Research limitations/implications – The findings appear to reconcile some of the conflicting predictions of the transaction cost and resource-based theoretical perspectives, because it appears that international managers consider both control (internationalization theory) and capability (resource-based theory) when judging the perceived risk of an entry strategy.
Practical implications – For firms that are incapable of managing in an international context, a low-control no-ownership entry mode is perceived as the least risky approach; for firms that have some capability for international management, then a partial-ownership mode such as a 50/50 joint-venture is perceived as having lower risk than no-ownership.
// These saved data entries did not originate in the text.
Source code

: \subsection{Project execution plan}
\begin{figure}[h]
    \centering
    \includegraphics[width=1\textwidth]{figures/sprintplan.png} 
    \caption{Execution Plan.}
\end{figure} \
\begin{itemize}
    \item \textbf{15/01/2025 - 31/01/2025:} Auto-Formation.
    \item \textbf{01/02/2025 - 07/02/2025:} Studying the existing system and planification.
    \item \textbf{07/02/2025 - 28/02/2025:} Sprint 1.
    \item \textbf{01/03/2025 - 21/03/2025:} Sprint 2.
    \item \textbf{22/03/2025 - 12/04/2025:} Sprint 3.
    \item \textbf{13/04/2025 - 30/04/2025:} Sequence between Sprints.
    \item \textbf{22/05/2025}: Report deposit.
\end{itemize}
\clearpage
In non-ownership and joint-venture type entry modes, managers are more apt to outsource the marketing function to an agent/partner, but not R&D. In contrast, managers believe that marketing needs to be maintained in-house when utilizing a sole-ownership entry mode.
Originality/value – By illustrating the role of perceived risk in foreign-market entry-mode decisions and demonstrating how capabilities interact with ownership-provided control to moderate these perceptions, the paper’s findings suggest that managers’ risk perceptions may mediate the effects of firm-specific factors, and thus contributes significantly to both theory and practice.